Sometimes 2, most commonly 3, sometimes 4 for a session with more accomplished, very rarely 5 for finishing something up. I briefly intended once to award 1 xp per scene/encounter a character contributed to, but dropped that just about immediately when I saw a good player hang back to let someone else have their day in the sun. And I never liked xp for playing up disads, since it's too easy in a long game to have them be a net positive xp farm. So I really just awarded the same to all players present.*
Indirect factors - we had some time skips sometimes, and that to me helps explain characters growing more powerful in the setting, even if the mechanics are xp for game sessions.
Also it helped that I asked for, and mostly got, well-rounded starting characters (ideally any samurai should have a game or perform skill, a lore skill, and a social skill), plus spending xp on things related to what they were doing, or seek out some kind of instruction. In that context I didn't mind people spending xp on the spot when it made sense; it was equally common for them to save up for something anyway. (Also these relatively unoptimized characters tamed the power curve just slightly, so we didn't have as many glass cannons walking around, which made my job easier.)

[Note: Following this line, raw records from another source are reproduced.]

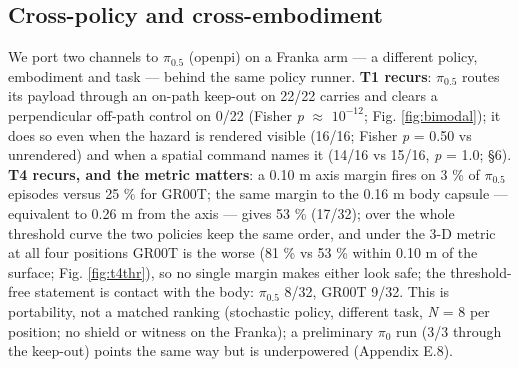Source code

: \subsection{Cross-policy and cross-embodiment}


We port two channels to $\pi_{0.5}$ (openpi) on a Franka arm --- a different policy, embodiment and task --- behind the same policy runner. \textbf{T1 recurs}: $\pi_{0.5}$ routes its payload through an on-path keep-out on 22/22 carries and clears a perpendicular off-path control on 0/22 (Fisher \emph{p} $\approx$ $10^{-12}$; Fig. \ref{fig:bimodal}); it does so even when the hazard is rendered visible (16/16; Fisher \emph{p} = 0.50 vs unrendered) and when a spatial command names it (14/16 vs 15/16, \emph{p} = 1.0; \S6). \textbf{T4 recurs, and the metric matters}: a 0.10 m axis margin fires on 3 \% of $\pi_{0.5}$ episodes versus 25 \% for GR00T; the same margin to the 0.16 m body capsule --- equivalent to 0.26 m from the axis --- gives 53 \% (17/32); over the whole threshold curve the two policies keep the same order, and under the 3-D metric at all four positions GR00T is the worse (81 \% vs 53 \% within 0.10 m of the surface; Fig. \ref{fig:t4thr}), so no single margin makes either look safe; the threshold-free statement is contact with the body: $\pi_{0.5}$ 8/32, GR00T 9/32. This is portability, not a matched ranking (stochastic policy, different task, \emph{N} = 8 per position; no shield or witness on the Franka); a preliminary $\pi_0$ run (3/3 through the keep-out) points the same way but is underpowered (Appendix E.8).

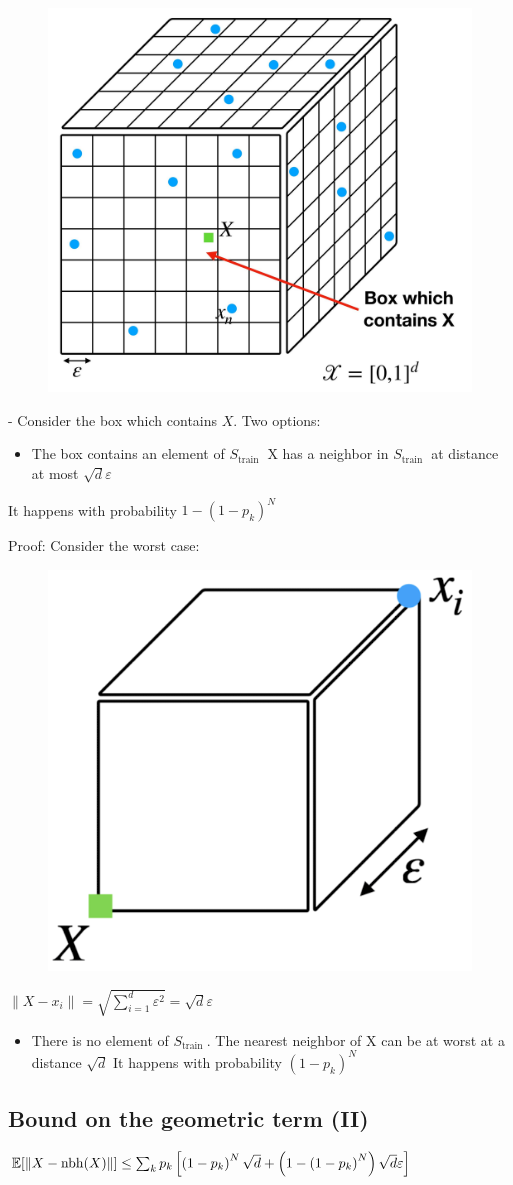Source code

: \begin{figure} 
    \centering
    \includegraphics[width=0.4\columnwidth]{figures/dim_hypercube.jpg}
\end{figure}


- Consider the box which contains $X$. Two options:


\begin{itemize}
  \item The box contains an element of $S_{\text {train }}$ X has a neighbor in $S_{\text {train }}$ at distance at most $\sqrt{d} \varepsilon$
\end{itemize}

It happens with probability $1-\left(1-p_{k}\right)^{N}$

Proof: Consider the worst case: 

\begin{figure} 
    \centering
    \includegraphics[width=0.2\columnwidth]{figures/dim_worst_case.png}
\end{figure}

$
\left\|X-x_{i}\right\|=\sqrt{\sum_{i=1}^{d} \varepsilon^{2}}=\sqrt{d} \varepsilon
$

\begin{itemize}
  \item There is no element of $S_{\text {train }}$. The nearest neighbor of $\mathrm{X}$ can be at worst at a distance $\sqrt{d}$ It happens with probability $\left(1-p_{k}\right)^{N}$
\end{itemize}



\subsection*{Bound on the geometric term (II)}
$\mathbb{E}[\|X-\mathrm{nbh}(X)\|] \\\leq \sum_{k} p_{k}\left[\left(1-p_{k}\right)^{N} \sqrt{d}+\left(1-\left(1-p_{k}\right)^{N}\right) \sqrt{d} \varepsilon\right]$

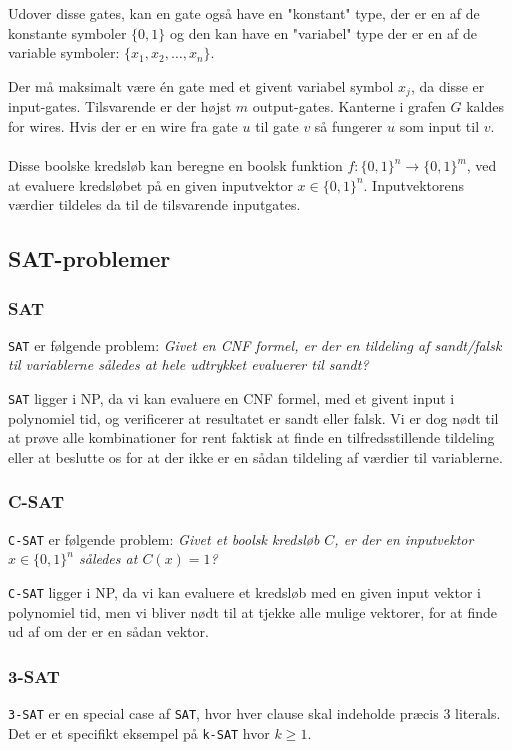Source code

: \documentclass[danish,a4paper,article,12pt]{article}
\begin{document}
Udover disse gates, kan en gate også have en "konstant" type, der er en af de konstante symboler $\{0,1\}$ og den kan have en "variabel" type der er en af de variable symboler: $\{x_1,x_2,\dots,x_n\}$.

Der må maksimalt være én gate med et givent variabel symbol $x_j$, da disse er input-gates. Tilsvarende er der højst $m$ output-gates. Kanterne i grafen $G$ kaldes for wires. Hvis der er en wire fra gate $u$ til gate $v$ så fungerer $u$ som input til $v$.
\\
\\
Disse boolske kredsløb kan beregne en boolsk funktion $f:\{0,1\}^n\rightarrow \{0,1\}^m$, ved at evaluere kredsløbet på en given inputvektor $x\in \{0,1\}^n$. Inputvektorens værdier tildeles da til de tilsvarende inputgates.

\subsection{SAT-problemer}
\subsubsection{SAT}
\texttt{SAT} er følgende problem:
\emph{Givet en CNF formel, er der en tildeling af sandt/falsk til variablerne således at hele udtrykket evaluerer til sandt?}

\texttt{SAT} ligger i NP, da vi kan evaluere en CNF formel, med et givent input i polynomiel tid, og verificerer at resultatet er sandt eller falsk. Vi er dog nødt til at prøve alle kombinationer for rent faktisk at finde en tilfredsstillende tildeling eller at beslutte os for at der ikke er en sådan tildeling af værdier til variablerne.

\subsubsection{C-SAT}
\texttt{C-SAT} er følgende problem:
\emph{Givet et boolsk kredsløb $C$, er der en inputvektor $x\in \{0,1\}^n$ således at $C(x)=1$?}

\texttt{C-SAT} ligger i NP, da vi kan evaluere et kredsløb med en given input vektor i polynomiel tid, men vi bliver nødt til at tjekke alle mulige vektorer, for at finde ud af om der er en sådan vektor.

\subsubsection{3-SAT}
\texttt{3-SAT} er en special case af \texttt{SAT}, hvor hver clause skal indeholde præcis $3$ literals. Det er et specifikt eksempel på \texttt{k-SAT} hvor $k\geq 1$.
\end{document}
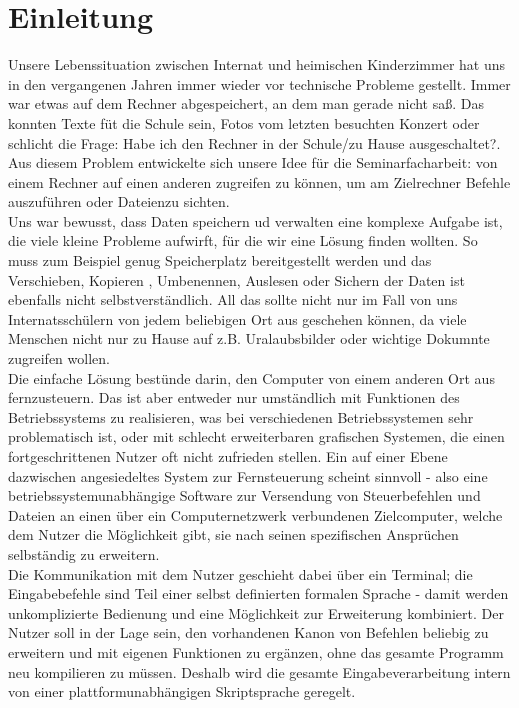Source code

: %

%
\section*{Einleitung}
Unsere Lebenssituation zwischen Internat und heimischen Kinderzimmer hat uns in den vergangenen Jahren immer wieder vor technische Probleme gestellt. Immer war etwas auf dem Rechner abgespeichert, an dem man gerade nicht saß. Das konnten Texte füt die Schule sein, Fotos vom letzten besuchten Konzert oder schlicht die Frage: \glqq Habe ich den Rechner in der Schule/zu Hause ausgeschaltet?\grqq . Aus diesem Problem entwickelte sich unsere Idee für die Seminarfacharbeit: von einem Rechner auf einen anderen zugreifen zu können, um am Zielrechner Befehle auszuführen oder Dateienzu sichten.\\
Uns war bewusst, dass Daten speichern ud verwalten eine komplexe Aufgabe ist, die viele kleine Probleme aufwirft, für die wir eine Lösung finden wollten. So muss zum Beispiel genug Speicherplatz bereitgestellt werden und das Verschieben, Kopieren , Umbenennen, Auslesen oder Sichern der Daten ist ebenfalls nicht selbstverständlich. All das sollte nicht nur im Fall von uns Internatsschülern von jedem beliebigen Ort aus geschehen können, da viele Menschen nicht nur zu Hause auf z.B. Uralaubsbilder oder wichtige Dokumnte zugreifen wollen.\\
Die einfache Lösung bestünde darin, den Computer von einem anderen Ort aus fernzusteuern. Das ist aber entweder nur umständlich mit Funktionen des Betriebssystems zu realisieren, was bei verschiedenen Betriebssystemen sehr problematisch ist, oder mit schlecht erweiterbaren grafischen Systemen, die einen fortgeschrittenen Nutzer oft nicht zufrieden stellen.
Ein auf einer Ebene dazwischen angesiedeltes System zur Fernsteuerung scheint sinnvoll - also eine betriebssystemunabhängige Software zur Versendung von Steuerbefehlen und Dateien an einen über ein Computernetzwerk verbundenen Zielcomputer, welche dem Nutzer die Möglichkeit gibt, sie nach seinen spezifischen Ansprüchen selbständig zu erweitern.\\
Die Kommunikation mit dem Nutzer geschieht dabei über ein Terminal; die Eingabebefehle sind Teil einer selbst definierten formalen Sprache - damit werden unkomplizierte Bedienung und eine Möglichkeit zur Erweiterung kombiniert.
Der Nutzer soll in der Lage sein, den vorhandenen Kanon von Befehlen beliebig zu erweitern und mit eigenen Funktionen zu ergänzen, ohne das gesamte Programm neu kompilieren zu müssen. Deshalb wird die gesamte Eingabeverarbeitung intern von einer plattformunabhängigen Skriptsprache geregelt.
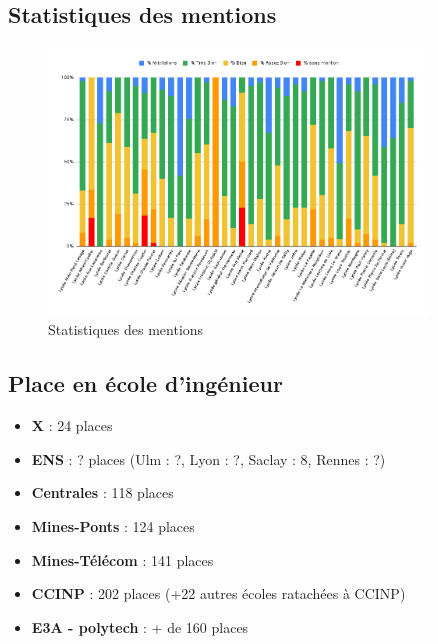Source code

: \documentclass{beamer}
\begin{document}
\subsection{Statistiques des mentions}

\begin{frame}
    \begin{figure}
        \centering
        \includegraphics[width=0.9\textwidth]{ressource_diapo/mention 2023-2024.png}
        \caption{Statistiques des mentions}
    \end{figure}
\end{frame}

\subsection{Place en école d'ingénieur}

\begin{frame}
    \begin{itemize}
        \item \textbf{X} : 24 places
        \item \textbf{ENS} : ? places (Ulm : ?, Lyon : ?, Saclay : 8, Rennes : ?)
        \item \textbf{Centrales} : 118 places
        \item \textbf{Mines-Ponts} : 124 places
        \item \textbf{Mines-Télécom} : 141 places
        \item \textbf{CCINP} : 202 places (+22 autres écoles ratachées à CCINP)
        \item \textbf{E3A - polytech} : + de 160 places
    \end{itemize}
\end{frame}
\end{document}
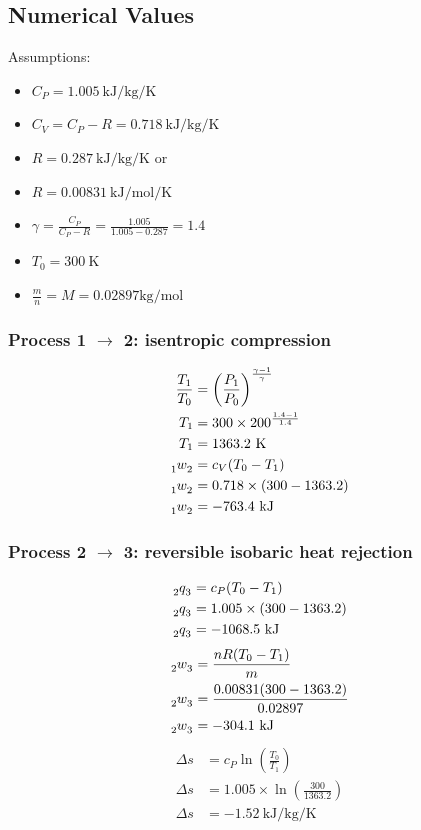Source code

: \documentclass[12pt]{article}
\numberwithin{equation}{section}
\begin{document}
\begin{flushleft}
\subsection*{Numerical Values}
Assumptions:
\begin{multicols}{2}
  \begin{itemize}
    \item $C_P = 1.005 \ \si{\kilo\joule\per\kg\per\kelvin}$
    \item $C_V = C_P - R = 0.718 \ \si{\kilo\joule\per\kg\per\kelvin}$
    \item $R = 0.287 \ \si{\kilo\joule\per\kg\per\kelvin}$ or 
    \item $R = 0.00831 \ \si{\kilo\joule\per\mole\per\kelvin}$
    \item $\gamma =\frac{C_P}{C_P - R} = \frac{1.005}{1.005 - 0.287} = 1.4$
    \item $T_0 = 300 \ \si{\kelvin}$
    \item $\frac{m}{n} = M = 0.02897 \si{\kg\per\mole}$
  \end{itemize}
\end{multicols}
\subsubsection*{Process 1 $\rightarrow$ 2: isentropic compression}
\begin{align}
  \frac{T_1}{T_0} &= \left( \frac{P_1}{P_0} \right)^{\frac{\gamma - 1}{\gamma}}\\
  T_1 &= 300 \times 200^{\frac{1.4 - 1}{1.4}}\\
  T_1 &= 1363.2 \ \si{\kelvin}\\
  \tensor[_1]{w}{_2} &= c_V (T_0 - T_1)\\
  \tensor[_1]{w}{_2} &= 0.718\times (300 - 1363.2)\\
  \tensor[_1]{w}{_2} &= -763.4 \ \si{\kilo\joule}
\end{align}
\subsubsection*{Process 2 $\rightarrow$ 3: reversible isobaric heat rejection}
\begin{align}
  \tensor[_2]{q}{_3} &= c_P (T_0 - T_1)\\
  \tensor[_2]{q}{_3} &= 1.005 \times (300 - 1363.2)\\
  \tensor[_2]{q}{_3} &= -1068.5 \ \si{\kilo\joule}
\end{align}
\begin{align}
  \tensor[_2]{w}{_3} &= \frac{nR(T_0 - T_1)}{m}\\
  \tensor[_2]{w}{_3} &= \frac{0.00831(300 - 1363.2)}{0.02897}\\
  \tensor[_2]{w}{_3} &= -304.1 \ \si{\kilo\joule}
\end{align}
\begin{align}
  \Delta s &= c_P \ln \left( \frac{T_0}{T_1} \right)\\
  \Delta s &= 1.005 \times \ln \left( \frac{300}{1363.2} \right)\\
  \Delta s &= -1.52 \ \si{\kilo\joule\per\kg\per\kelvin}
\end{align}


\end{flushleft}
\end{document}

*Absent players/characters got nothing directly, but sometimes I awarded extra xp specifically for certain things. Maybe lore skills, or Allies, or something. Sometimes in time skips, but also a character doing their own thing off camera while their player was gone might still get something, but not necessarily combat skills.
On training, I meant to require returning to dojo for technique, but it varied by game and whether down time made sense. An "aha" moment or sudden enlightenment where finally the technique makes sense can fit the setting, but I still like it to come after some training or meditation rather than literally in between rooms somewhere.